Lexipedia

Fattebert Jean · Nationalrat · 2004-03-01

Fattebert Jean · Nationalrat · Waadt · Fraktion der Schweizerischen Volkspartei · 2004-03-01

Wortprotokoll

Votre commission a examiné la motion Stähelin le 19 février 2003. Le Conseil des Etats a accepté cette motion par 16 voix contre 14. Ladite motion vise à modifier la loi sur l'assurance-maladie. Les mesures à y insérer portent sur l'élaboration d'un catalogue de prestations de l'assurance de base formulé de manière positive.
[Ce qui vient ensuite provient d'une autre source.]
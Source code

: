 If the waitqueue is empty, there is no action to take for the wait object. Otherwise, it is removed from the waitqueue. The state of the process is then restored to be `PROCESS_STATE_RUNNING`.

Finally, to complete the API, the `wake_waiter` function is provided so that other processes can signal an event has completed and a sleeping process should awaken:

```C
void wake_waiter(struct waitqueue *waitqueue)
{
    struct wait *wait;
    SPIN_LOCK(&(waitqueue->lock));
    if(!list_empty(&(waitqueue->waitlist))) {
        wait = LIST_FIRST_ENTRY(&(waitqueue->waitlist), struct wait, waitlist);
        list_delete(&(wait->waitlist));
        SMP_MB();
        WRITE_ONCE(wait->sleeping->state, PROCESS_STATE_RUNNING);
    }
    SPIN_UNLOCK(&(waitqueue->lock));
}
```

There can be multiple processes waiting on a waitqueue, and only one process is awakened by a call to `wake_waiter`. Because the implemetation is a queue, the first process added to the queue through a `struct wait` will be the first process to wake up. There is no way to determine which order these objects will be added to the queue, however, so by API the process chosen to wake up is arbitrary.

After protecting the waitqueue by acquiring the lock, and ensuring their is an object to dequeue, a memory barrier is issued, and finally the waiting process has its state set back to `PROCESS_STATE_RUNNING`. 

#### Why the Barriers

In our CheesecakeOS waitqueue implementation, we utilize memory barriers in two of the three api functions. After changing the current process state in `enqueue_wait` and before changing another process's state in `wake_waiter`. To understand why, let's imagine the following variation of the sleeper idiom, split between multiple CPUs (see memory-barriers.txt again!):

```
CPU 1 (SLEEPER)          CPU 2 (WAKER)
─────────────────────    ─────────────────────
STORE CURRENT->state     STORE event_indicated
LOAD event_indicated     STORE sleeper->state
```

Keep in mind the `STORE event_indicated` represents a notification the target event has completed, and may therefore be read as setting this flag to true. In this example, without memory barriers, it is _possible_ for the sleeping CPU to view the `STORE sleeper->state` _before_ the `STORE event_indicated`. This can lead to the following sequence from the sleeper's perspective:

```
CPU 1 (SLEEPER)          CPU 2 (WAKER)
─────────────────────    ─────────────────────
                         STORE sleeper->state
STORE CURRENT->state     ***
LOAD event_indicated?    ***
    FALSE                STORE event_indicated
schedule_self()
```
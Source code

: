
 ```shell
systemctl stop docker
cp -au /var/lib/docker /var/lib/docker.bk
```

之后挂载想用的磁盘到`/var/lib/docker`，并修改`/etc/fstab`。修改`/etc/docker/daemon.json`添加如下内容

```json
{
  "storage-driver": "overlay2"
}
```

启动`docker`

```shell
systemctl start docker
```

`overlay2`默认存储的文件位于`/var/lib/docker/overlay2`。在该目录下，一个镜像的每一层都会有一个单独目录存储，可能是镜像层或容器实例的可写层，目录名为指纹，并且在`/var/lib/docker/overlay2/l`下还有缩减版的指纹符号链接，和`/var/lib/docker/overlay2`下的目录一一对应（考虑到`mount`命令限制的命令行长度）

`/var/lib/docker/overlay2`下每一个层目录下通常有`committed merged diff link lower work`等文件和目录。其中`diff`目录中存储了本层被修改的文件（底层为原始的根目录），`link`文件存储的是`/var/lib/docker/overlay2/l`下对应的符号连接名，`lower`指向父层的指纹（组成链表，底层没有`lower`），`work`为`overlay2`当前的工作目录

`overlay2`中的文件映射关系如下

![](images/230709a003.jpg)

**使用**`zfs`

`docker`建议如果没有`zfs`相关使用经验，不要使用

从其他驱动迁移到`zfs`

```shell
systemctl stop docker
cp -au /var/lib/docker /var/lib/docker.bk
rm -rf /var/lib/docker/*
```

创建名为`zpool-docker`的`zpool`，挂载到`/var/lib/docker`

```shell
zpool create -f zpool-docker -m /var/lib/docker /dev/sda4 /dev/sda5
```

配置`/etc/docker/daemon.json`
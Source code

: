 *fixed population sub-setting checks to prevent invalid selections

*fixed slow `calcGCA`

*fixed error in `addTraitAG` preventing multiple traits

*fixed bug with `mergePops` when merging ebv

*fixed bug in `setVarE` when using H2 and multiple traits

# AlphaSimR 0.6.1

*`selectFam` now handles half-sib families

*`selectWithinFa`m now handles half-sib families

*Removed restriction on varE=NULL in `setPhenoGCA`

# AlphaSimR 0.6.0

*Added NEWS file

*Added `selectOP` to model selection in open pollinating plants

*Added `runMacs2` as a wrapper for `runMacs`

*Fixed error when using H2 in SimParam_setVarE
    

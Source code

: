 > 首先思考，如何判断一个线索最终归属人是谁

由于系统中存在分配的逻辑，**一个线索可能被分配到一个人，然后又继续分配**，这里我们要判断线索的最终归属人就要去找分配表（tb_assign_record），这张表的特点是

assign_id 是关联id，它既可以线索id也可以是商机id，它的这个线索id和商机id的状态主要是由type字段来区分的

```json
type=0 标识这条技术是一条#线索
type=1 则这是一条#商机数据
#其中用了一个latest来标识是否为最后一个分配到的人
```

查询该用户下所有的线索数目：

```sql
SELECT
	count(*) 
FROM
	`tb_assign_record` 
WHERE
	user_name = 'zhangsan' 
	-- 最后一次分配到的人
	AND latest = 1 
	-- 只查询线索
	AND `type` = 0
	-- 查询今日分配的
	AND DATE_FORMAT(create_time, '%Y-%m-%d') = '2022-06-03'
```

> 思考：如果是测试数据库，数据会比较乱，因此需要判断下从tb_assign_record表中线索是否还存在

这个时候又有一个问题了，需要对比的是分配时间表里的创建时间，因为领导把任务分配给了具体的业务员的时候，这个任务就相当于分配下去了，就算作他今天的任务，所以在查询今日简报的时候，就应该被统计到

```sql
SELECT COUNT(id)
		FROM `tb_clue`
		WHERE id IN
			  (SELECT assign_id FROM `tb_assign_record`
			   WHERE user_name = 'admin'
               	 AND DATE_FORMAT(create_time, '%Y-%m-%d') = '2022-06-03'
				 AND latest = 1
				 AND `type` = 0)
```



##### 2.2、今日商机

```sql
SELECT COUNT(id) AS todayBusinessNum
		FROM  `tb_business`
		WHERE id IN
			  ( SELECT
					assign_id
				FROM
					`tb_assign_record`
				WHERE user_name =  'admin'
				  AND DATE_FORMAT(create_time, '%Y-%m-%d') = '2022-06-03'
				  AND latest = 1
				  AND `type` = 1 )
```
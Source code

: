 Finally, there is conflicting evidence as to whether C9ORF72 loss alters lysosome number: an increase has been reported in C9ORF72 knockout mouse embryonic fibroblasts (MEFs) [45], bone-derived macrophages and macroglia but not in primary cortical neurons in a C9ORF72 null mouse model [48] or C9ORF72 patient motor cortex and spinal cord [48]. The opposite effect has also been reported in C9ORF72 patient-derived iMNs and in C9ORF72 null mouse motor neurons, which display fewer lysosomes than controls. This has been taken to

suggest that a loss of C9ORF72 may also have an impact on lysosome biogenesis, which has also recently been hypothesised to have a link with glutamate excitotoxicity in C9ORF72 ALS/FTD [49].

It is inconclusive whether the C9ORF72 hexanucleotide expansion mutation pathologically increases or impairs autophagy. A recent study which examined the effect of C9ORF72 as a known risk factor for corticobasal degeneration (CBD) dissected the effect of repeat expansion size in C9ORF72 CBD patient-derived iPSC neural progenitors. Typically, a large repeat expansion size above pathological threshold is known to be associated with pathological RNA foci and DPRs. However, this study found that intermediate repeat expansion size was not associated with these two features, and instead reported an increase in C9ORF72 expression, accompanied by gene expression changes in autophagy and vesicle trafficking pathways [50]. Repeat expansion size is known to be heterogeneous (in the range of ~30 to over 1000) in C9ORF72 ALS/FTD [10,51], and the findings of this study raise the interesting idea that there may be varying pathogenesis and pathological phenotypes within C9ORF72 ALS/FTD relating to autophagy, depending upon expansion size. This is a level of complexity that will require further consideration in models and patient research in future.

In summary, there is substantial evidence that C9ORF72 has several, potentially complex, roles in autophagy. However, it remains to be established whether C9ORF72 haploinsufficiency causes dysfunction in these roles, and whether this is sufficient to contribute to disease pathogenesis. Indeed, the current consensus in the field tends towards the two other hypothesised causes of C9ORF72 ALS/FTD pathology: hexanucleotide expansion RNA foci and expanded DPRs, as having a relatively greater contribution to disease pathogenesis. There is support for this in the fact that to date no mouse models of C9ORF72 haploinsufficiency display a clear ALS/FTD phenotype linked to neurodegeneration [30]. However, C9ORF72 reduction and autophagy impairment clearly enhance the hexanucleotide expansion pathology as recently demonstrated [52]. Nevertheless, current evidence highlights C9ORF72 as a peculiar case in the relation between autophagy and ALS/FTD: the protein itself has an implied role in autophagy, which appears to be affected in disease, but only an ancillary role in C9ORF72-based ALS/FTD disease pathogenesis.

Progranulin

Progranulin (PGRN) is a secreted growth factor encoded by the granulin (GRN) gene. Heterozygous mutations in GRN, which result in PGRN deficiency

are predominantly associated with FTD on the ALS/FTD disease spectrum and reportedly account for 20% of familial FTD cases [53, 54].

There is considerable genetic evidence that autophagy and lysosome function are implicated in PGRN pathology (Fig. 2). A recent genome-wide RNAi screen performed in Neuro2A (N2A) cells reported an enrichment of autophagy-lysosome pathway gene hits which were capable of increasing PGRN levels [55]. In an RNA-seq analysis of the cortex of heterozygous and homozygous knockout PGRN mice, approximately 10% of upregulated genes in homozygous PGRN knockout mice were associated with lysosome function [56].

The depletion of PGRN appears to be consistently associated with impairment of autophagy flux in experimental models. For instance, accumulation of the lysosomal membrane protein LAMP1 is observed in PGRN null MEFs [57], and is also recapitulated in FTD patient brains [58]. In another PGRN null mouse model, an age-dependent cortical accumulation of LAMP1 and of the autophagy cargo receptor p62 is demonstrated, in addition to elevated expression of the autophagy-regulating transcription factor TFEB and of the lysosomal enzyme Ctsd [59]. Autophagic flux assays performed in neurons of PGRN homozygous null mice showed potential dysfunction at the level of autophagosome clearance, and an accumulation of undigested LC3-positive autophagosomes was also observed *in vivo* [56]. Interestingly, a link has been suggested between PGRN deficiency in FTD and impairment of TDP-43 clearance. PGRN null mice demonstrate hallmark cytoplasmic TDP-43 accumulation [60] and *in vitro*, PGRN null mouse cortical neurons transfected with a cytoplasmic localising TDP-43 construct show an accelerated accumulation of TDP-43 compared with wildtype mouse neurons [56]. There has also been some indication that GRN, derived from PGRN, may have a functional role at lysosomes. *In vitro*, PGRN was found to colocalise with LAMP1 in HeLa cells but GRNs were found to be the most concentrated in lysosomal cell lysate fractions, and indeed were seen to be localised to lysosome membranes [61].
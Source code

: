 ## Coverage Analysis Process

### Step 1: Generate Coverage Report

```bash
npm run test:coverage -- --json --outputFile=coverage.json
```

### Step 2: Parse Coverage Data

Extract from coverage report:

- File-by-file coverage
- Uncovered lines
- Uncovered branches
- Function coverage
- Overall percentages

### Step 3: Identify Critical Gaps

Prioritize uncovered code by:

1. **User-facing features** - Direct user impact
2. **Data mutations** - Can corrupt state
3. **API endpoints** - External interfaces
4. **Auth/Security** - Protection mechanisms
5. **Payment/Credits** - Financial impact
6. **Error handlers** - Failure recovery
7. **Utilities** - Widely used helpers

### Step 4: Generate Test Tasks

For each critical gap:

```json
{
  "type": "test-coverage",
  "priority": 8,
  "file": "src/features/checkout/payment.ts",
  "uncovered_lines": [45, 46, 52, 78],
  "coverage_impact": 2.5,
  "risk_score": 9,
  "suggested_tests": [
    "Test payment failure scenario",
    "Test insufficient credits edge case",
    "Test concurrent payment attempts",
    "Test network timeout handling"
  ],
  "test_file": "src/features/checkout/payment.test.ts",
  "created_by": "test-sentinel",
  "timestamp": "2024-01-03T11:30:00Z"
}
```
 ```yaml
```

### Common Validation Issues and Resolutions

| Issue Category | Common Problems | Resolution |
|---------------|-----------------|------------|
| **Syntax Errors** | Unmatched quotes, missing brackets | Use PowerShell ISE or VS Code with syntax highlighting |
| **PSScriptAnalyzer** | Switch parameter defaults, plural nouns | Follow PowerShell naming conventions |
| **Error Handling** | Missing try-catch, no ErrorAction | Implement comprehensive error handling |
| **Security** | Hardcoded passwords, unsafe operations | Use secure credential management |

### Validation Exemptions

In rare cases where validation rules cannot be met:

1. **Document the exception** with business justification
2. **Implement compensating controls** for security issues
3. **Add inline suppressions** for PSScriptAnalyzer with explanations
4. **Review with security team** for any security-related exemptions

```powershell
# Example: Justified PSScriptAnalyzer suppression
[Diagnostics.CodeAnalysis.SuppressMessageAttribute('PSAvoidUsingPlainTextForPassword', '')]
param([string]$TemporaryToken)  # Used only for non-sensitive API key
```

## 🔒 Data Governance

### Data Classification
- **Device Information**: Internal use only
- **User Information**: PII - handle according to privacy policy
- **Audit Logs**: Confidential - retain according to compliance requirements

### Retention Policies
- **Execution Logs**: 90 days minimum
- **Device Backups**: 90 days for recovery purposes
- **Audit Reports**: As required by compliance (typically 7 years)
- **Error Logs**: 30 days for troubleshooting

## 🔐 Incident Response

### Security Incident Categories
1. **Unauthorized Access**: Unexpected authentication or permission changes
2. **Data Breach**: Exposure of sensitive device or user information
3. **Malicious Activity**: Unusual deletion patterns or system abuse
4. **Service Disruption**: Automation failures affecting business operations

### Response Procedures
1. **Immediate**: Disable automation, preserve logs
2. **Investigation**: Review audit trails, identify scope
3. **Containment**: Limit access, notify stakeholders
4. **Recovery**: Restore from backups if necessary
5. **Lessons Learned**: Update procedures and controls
Seules les prestations nouvelles, dont il est prouvé qu'elles constituent un atout supplémentaire, pourraient être inscrites dans ce catalogue. L'autorité compétente devrait veiller notamment à ce que les nouvelles prestations ne soient pas prises en charge dans les cas suivants: si elles ne sont pas liées directement à une thérapie ou au traitement d'une maladie; si elles vont au delà de ce qui est nécessaire sur le plan médical; si elles ont un caractère de consommation; si elles se rapportent à des problèmes de santé mineurs; si la demande de ces prestations présente une grande élasticité par rapport à leur prix; si elles sont suffisamment bon marché pour ne pas trop grever les budgets des ménages.

Le but de cette motion est bien sûr de limiter les coûts de la santé en évitant notamment que ce soit l'offre qui régisse la demande. On sait que c'est une des raisons de l'explosion des coûts. Le Conseil fédéral, dans sa prise de position, faisait remarquer à l'époque en résumé que les instruments existent pour contrôler les dérapages; que le Département fédéral de l'intérieur, par l'Office fédéral des assurances sociales, veille à la légitimité des prestations prises en compte dans l'assurance de base. Il estime que la solution de la liste positive n'est pas ou difficilement réalisable. [PAGE 20]

Le Conseil fédéral avait donc proposé de rejeter la motion; mais dans sa grande clémence, reconnaissant que les éléments contenus dans cette motion méritaient d'être pris en compte, il proposait de la transformer en postulat.

Le Conseil des Etats, lui, a estimé par 16 voix contre 14 que la motion méritait d'être transmise en tant que telle. D'abord par la pertinence de son contenu, ensuite parce qu'elle permettrait d'agir plus rapidement que par la révision de la LAMal. L'histoire lui a donné raison.

Votre commission constate qu'à l'évidence, l'augmentation du volume des prestations constitue l'un des problèmes fondamentaux de la LAMal. C'est justement, entre autres, au niveau du catalogue des prestations qu'il convient d'intervenir. Soyons clairs, il n'est pas question - et pour personne - de démanteler les prestations ni de rationner les interventions nécessaires. Il est question seulement de filtrer mieux les nouvelles prestations et de déterminer s'il s'agit vraiment de prestations utiles ou de business.

Pour la majorité de la commission, retenir l'explosion des coûts de la santé et des primes d'assurance de base passe par le renoncement à ce qui est souhaité pour s'en tenir à ce qui est nécessaire.

Une minorité rejette ce texte, même sous forme de postulat. Elle estime que le volume et le survolume des prestations n'est pas lié au catalogue, mais aux abus de prestations acceptées dans le catalogue. Cette minorité estime que les vrais problèmes sont le marché de l'offre et les surcapacités; elle pense ici aux lits d'hôpitaux ainsi qu'à la densité du nombre de médecins.

Personnellement, je constate que l'inflation des coûts de la santé est le fait de plusieurs facteurs, et que d'en résoudre un n'empêche pas d'envisager les autres.

En conséquence, je vous invite à suivre la majorité de votre commission qui, par 12 voix contre 9, vous propose de transmettre la motion sous forme de postulat.